TO DO >>
Your task is to repeat the entries word for word while leaving out the pictures.
(STUDY MATERIAL Opens)
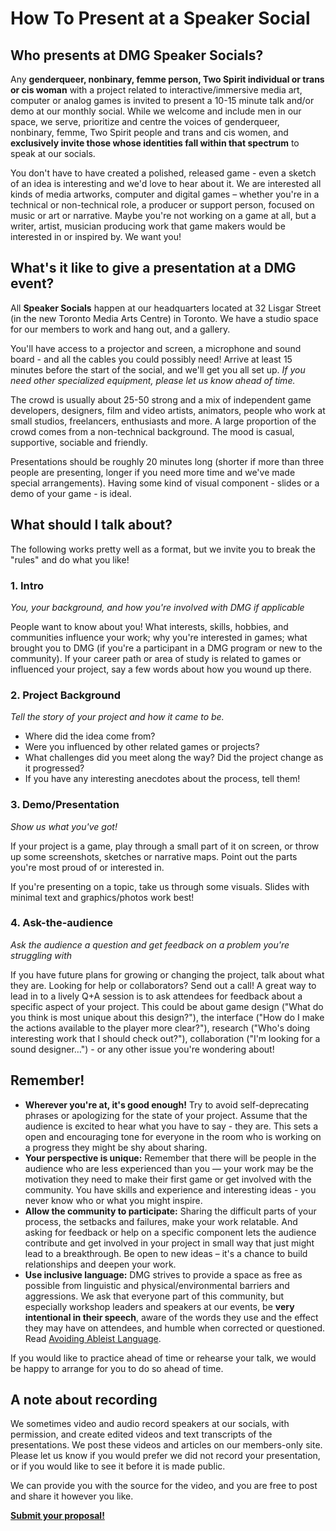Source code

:# How To Present at a Speaker Social

## Who presents at DMG Speaker Socials?

Any **genderqueer, nonbinary, femme person, Two Spirit individual or trans or cis woman** with a project related to interactive/immersive media art, computer or analog games is invited to present a 10-15 minute talk and/or demo at our monthly social. While we welcome and include men in our space, we serve, prioritize and centre the voices of genderqueer, nonbinary, femme, Two Spirit people and trans and cis women, and **exclusively invite those whose identities fall within that spectrum** to speak at our socials.

You don't have to have created a polished, released game - even a sketch of an idea is interesting and we'd love to hear about it. We are interested all kinds of media artworks, computer and digital games – whether you're in a technical or non-technical role, a producer or support person, focused on music or art or narrative. Maybe you're not working on a game at all, but a writer, artist, musician producing work that game makers would be interested in or inspired by. We want you!

## What's it like to give a presentation at a DMG event?

All **Speaker Socials** happen at our headquarters located at 32 Lisgar Street \(in the new Toronto Media Arts Centre\) in Toronto. We have a studio space for our members to work and hang out, and a gallery.

You'll have access to a projector and screen, a microphone and sound board - and all the cables you could possibly need! Arrive at least 15 minutes before the start of the social, and we'll get you all set up. _If you need other specialized equipment, please let us know ahead of time._

The crowd is usually about 25-50 strong and a mix of independent game developers, designers, film and video artists, animators, people who work at small studios, freelancers, enthusiasts and more. A large proportion of the crowd comes from a non-technical background. The mood is casual, supportive, sociable and friendly.

Presentations should be roughly 20 minutes long \(shorter if more than three people are presenting, longer if you need more time and we've made special arrangements\). Having some kind of visual component - slides or a demo of your game - is ideal.

## What should I talk about?

The following works pretty well as a format, but we invite you to break the "rules" and do what you like!

### 1. Intro

_You, your background, and how you're involved with DMG if applicable_

People want to know about you! What interests, skills, hobbies, and communities influence your work; why you're interested in games; what brought you to DMG \(if you're a participant in a DMG program or new to the community\). If your career path or area of study is related to games or influenced your project, say a few words about how you wound up there.

### 2. Project Background

_Tell the story of your project and how it came to be._

* Where did the idea come from? 
* Were you influenced by other related games or projects? 
* What challenges did you meet along the way? Did the project change as it progressed? 
* If you have any interesting anecdotes about the process, tell them!

### 3. Demo/Presentation

_Show us what you've got!_

If your project is a game, play through a small part of it on screen, or throw up some screenshots, sketches or narrative maps. Point out the parts you're most proud of or interested in.

If you're presenting on a topic, take us through some visuals. Slides with minimal text and graphics/photos work best!

### 4. Ask-the-audience

_Ask the audience a question and get feedback on a problem you're struggling with_

If you have future plans for growing or changing the project, talk about what they are. Looking for help or collaborators? Send out a call! A great way to lead in to a lively Q+A session is to ask attendees for feedback about a specific aspect of your project. This could be about game design \("What do you think is most unique about this design?"\), the interface \("How do I make the actions available to the player more clear?"\), research \("Who's doing interesting work that I should check out?"\), collaboration \("I'm looking for a sound designer…"\) - or any other issue you're wondering about!

## Remember!

* **Wherever you're at, it's good enough!** Try to avoid self-deprecating phrases or apologizing for the state of your project. Assume that the audience is excited to hear what you have to say - they are. This sets a open and encouraging tone for everyone in the room who is working on a progress they might be shy about sharing.
* **Your perspective is unique:** Remember that there will be people in the audience who are less experienced than you — your work may be the motivation they need to make their first game or get involved with the community. You have skills and experience and interesting ideas - you never know who or what you might inspire.
* **Allow the community to participate:** Sharing the difficult parts of your process, the setbacks and failures, make your work relatable. And asking for feedback or help on a specific component lets the audience contribute and get involved in your project in small way that just might lead to a breakthrough. Be open to new ideas – it's a chance to build relationships and deepen your work.
* **Use inclusive language:** DMG strives to provide a space as free as possible from linguistic and physical/environmental barriers and aggressions. We ask that everyone part of this community, but especially workshop leaders and speakers at our events, be **very intentional in their speech**, aware of the words they use and the effect they may have on attendees, and humble when corrected or questioned. Read [Avoiding Ableist Language](avoiding-ableist-language.md).

If you would like to practice ahead of time or rehearse your talk, we would be happy to arrange for you to do so ahead of time.

## A note about recording

We sometimes video and audio record speakers at our socials, with permission, and create edited videos and text transcripts of the presentations. We post these videos and articles on our members-only site. Please let us know if you would prefer we did not record your presentation, or if you would like to see it before it is made public.

We can provide you with the source for the video, and you are free to post and share it however you like.

[**Submit your proposal!**](https://dmg.to/applications/speaker-social)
(STUDY MATERIAL Closes)
SOLUTION >>
Source code

:# How To Present at a Speaker Social

## Who presents at DMG Speaker Socials?

Any **genderqueer, nonbinary, femme person, Two Spirit individual or trans or cis woman** with a project related to interactive/immersive media art, computer or analog games is invited to present a 10-15 minute talk and/or demo at our monthly social. While we welcome and include men in our space, we serve, prioritize and centre the voices of genderqueer, nonbinary, femme, Two Spirit people and trans and cis women, and **exclusively invite those whose identities fall within that spectrum** to speak at our socials.

You don't have to have created a polished, released game - even a sketch of an idea is interesting and we'd love to hear about it. We are interested all kinds of media artworks, computer and digital games – whether you're in a technical or non-technical role, a producer or support person, focused on music or art or narrative. Maybe you're not working on a game at all, but a writer, artist, musician producing work that game makers would be interested in or inspired by. We want you!

## What's it like to give a presentation at a DMG event?

All **Speaker Socials** happen at our headquarters located at 32 Lisgar Street \(in the new Toronto Media Arts Centre\) in Toronto. We have a studio space for our members to work and hang out, and a gallery.

You'll have access to a projector and screen, a microphone and sound board - and all the cables you could possibly need! Arrive at least 15 minutes before the start of the social, and we'll get you all set up. _If you need other specialized equipment, please let us know ahead of time._

The crowd is usually about 25-50 strong and a mix of independent game developers, designers, film and video artists, animators, people who work at small studios, freelancers, enthusiasts and more. A large proportion of the crowd comes from a non-technical background. The mood is casual, supportive, sociable and friendly.

Presentations should be roughly 20 minutes long \(shorter if more than three people are presenting, longer if you need more time and we've made special arrangements\). Having some kind of visual component - slides or a demo of your game - is ideal.

## What should I talk about?

The following works pretty well as a format, but we invite you to break the "rules" and do what you like!

### 1. Intro

_You, your background, and how you're involved with DMG if applicable_

People want to know about you! What interests, skills, hobbies, and communities influence your work; why you're interested in games; what brought you to DMG \(if you're a participant in a DMG program or new to the community\). If your career path or area of study is related to games or influenced your project, say a few words about how you wound up there.

### 2. Project Background

_Tell the story of your project and how it came to be._

* Where did the idea come from? 
* Were you influenced by other related games or projects? 
* What challenges did you meet along the way? Did the project change as it progressed? 
* If you have any interesting anecdotes about the process, tell them!

### 3. Demo/Presentation

_Show us what you've got!_

If your project is a game, play through a small part of it on screen, or throw up some screenshots, sketches or narrative maps. Point out the parts you're most proud of or interested in.

If you're presenting on a topic, take us through some visuals. Slides with minimal text and graphics/photos work best!

### 4. Ask-the-audience

_Ask the audience a question and get feedback on a problem you're struggling with_

If you have future plans for growing or changing the project, talk about what they are. Looking for help or collaborators? Send out a call! A great way to lead in to a lively Q+A session is to ask attendees for feedback about a specific aspect of your project. This could be about game design \("What do you think is most unique about this design?"\), the interface \("How do I make the actions available to the player more clear?"\), research \("Who's doing interesting work that I should check out?"\), collaboration \("I'm looking for a sound designer…"\) - or any other issue you're wondering about!

## Remember!

* **Wherever you're at, it's good enough!** Try to avoid self-deprecating phrases or apologizing for the state of your project. Assume that the audience is excited to hear what you have to say - they are. This sets a open and encouraging tone for everyone in the room who is working on a progress they might be shy about sharing.
* **Your perspective is unique:** Remember that there will be people in the audience who are less experienced than you — your work may be the motivation they need to make their first game or get involved with the community. You have skills and experience and interesting ideas - you never know who or what you might inspire.
* **Allow the community to participate:** Sharing the difficult parts of your process, the setbacks and failures, make your work relatable. And asking for feedback or help on a specific component lets the audience contribute and get involved in your project in small way that just might lead to a breakthrough. Be open to new ideas – it's a chance to build relationships and deepen your work.
* **Use inclusive language:** DMG strives to provide a space as free as possible from linguistic and physical/environmental barriers and aggressions. We ask that everyone part of this community, but especially workshop leaders and speakers at our events, be **very intentional in their speech**, aware of the words they use and the effect they may have on attendees, and humble when corrected or questioned. Read [Avoiding Ableist Language](avoiding-ableist-language.md).

If you would like to practice ahead of time or rehearse your talk, we would be happy to arrange for you to do so ahead of time.

## A note about recording

We sometimes video and audio record speakers at our socials, with permission, and create edited videos and text transcripts of the presentations. We post these videos and articles on our members-only site. Please let us know if you would prefer we did not record your presentation, or if you would like to see it before it is made public.

We can provide you with the source for the video, and you are free to post and share it however you like.

[**Submit your proposal!**](https://dmg.to/applications/speaker-social)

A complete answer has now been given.